Selain orang lokal, tentunya turis juga mendominasi wilayah Ginza, tujuan mereka selain menikmati car free day, juga belanja di butik-butik ternama yang ada. Uniqlo dengan 12 lantai yang konon katanya paling besar ini juga jadi tujuan para turis termasuk kami 😀 Hal yang bikin gempor sebenernya adalah cari oleh-oleh untuk keluarga. Buat mama, kami sudah dapat di Osaka, nah buat anggota keluarga yang lain belum nemu. Alhasil di Uniqlo ini kami beli untuk keluarga dan beberapa orang yang kami anggap dekat. Di toko-toko di Jepang, untuk pembelian minimal 5000 yen bebas pajak. Enaknya klaim bebas pajak di Jepang langsung dipotong di toko, ngga perlu kayak di Singapura yang harus isi form terus baru diissue di bandara.

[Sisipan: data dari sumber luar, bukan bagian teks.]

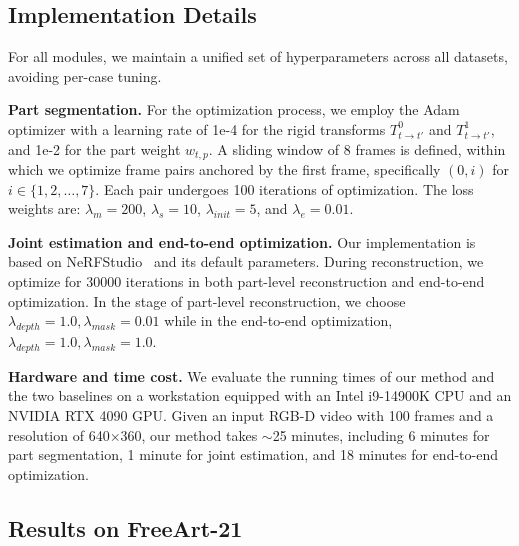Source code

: \subsection{Implementation Details}

For all modules, we maintain a unified set of hyperparameters across all datasets, avoiding per-case tuning.

\noindent\textbf{Part segmentation.} For the optimization process, we employ the Adam optimizer with a learning rate of 1e-4 for the rigid transforms $T^0_{t\to t'}$ and $T^1_{t\to t'}$, and 1e-2 for the part weight $w_{t,p}$. 
A sliding window of 8 frames is defined, within which we optimize frame pairs anchored by the first frame, 
specifically $(0, i)$ for $i \in \{1, 2, \dots, 7\}$. Each pair undergoes 100 iterations of optimization. 
The loss weights are: $\lambda_m=200$, $\lambda_s=10$, $\lambda_{init}=5$, and $\lambda_{e}=0.01$.

\noindent\textbf{Joint estimation and end-to-end optimization.} Our implementation is based on NeRFStudio~\cite{nerfstudio} and its default parameters. During reconstruction, we optimize for 30000 iterations in both part-level reconstruction and end-to-end optimization. In the stage of part-level reconstruction, we choose $\lambda_{depth}=1.0, \lambda_{mask}=0.01$ while in the end-to-end optimization, $\lambda_{depth}=1.0, \lambda_{mask}=1.0$.

\noindent\textbf{Hardware and time cost.} We evaluate the running times of our method and the two baselines on a workstation equipped with an Intel i9-14900K CPU and an NVIDIA RTX 4090 GPU. Given an input RGB-D video with 100 frames and a resolution of 640$\times$360, our method takes $\sim$25 minutes, including 6 minutes for part segmentation, 1 minute for joint estimation, and 18 minutes for end-to-end optimization. 
\subsection{Results on FreeArt-21}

Sepulang dari Uniqlo, kaki kami sudah luar biasa pegal, bisa dibilang hari ini justru adalah hari paling pegel selama kami liburan di Jepang. Mungkin karena pegel antri restoran, pegel pindah tempat makan, pegel cari jalur subway di Tokyo, pegel cari oleh-oleh, pokoknya pegel! Akhirnya sebelum sampai di hotel kami membeli obat gosok Yoko yang sudah jadi andalan sejak saya SMA 😀
Hari pertama di Tokyo bikin saya merasa bersyukur karena untuk kunjungan perdana ke Jepang, kami memilih Osaka sebagai bound awal. Ngga kebayang rasanya kalau hari pertama kami harus geret-geret koper di tengah jalur yang sibuknya minta ampun. Padahal hari itu adalah hari Minggu dimana ritme subway dan orang-orang Tokyo ga sesibuk biasanya. Walaupun demikian, saya tetap salut dengan keputusan orang Tokyo yang bisa meluangkan waktu dengan hal-hal di sekitar yang membuat bahagia.
Kadang kita bingung saat akhir pekan mau apa, sama siapa, dan sebagainya. Padahal jelas-jelas jawabannya ngga jauh-jauh dari keseharian kita. Kami bahkan sepulang dari Jepang memutuskan untuk singgah di Bandung, tempat keluarga inti saya tinggal. Secara efisiensi uang, waktu dan tenaga ngga masuk, karena lebih baik saya ambil flight langsung ke Malang dari Jakarta. Tapi bukankah uang, waktu, dan tenaga itu bukan cuma satu-satunya hal yang kita kejar? Saya ngga menyesal sama sekali ketika melihat keluarga saya berbahagia dengan kedatangan kami berdua untuk berbagi cinderamata dan cerita, menikmati kudapan yang kami bawa dari Jepang, walaupun cuma semalam. Ibu saya bahkan bilang bahwa ayah saya sangat ceria saat kami datang, mengingat terkadang ia bersedih karena kondisinya yang terkena stroke. Di tengah keletihan kami, kami bersyukur bisa pergi gereja, makan nasi timbel sebelum besoknya kami sudah harus kembali pulang ke Malang.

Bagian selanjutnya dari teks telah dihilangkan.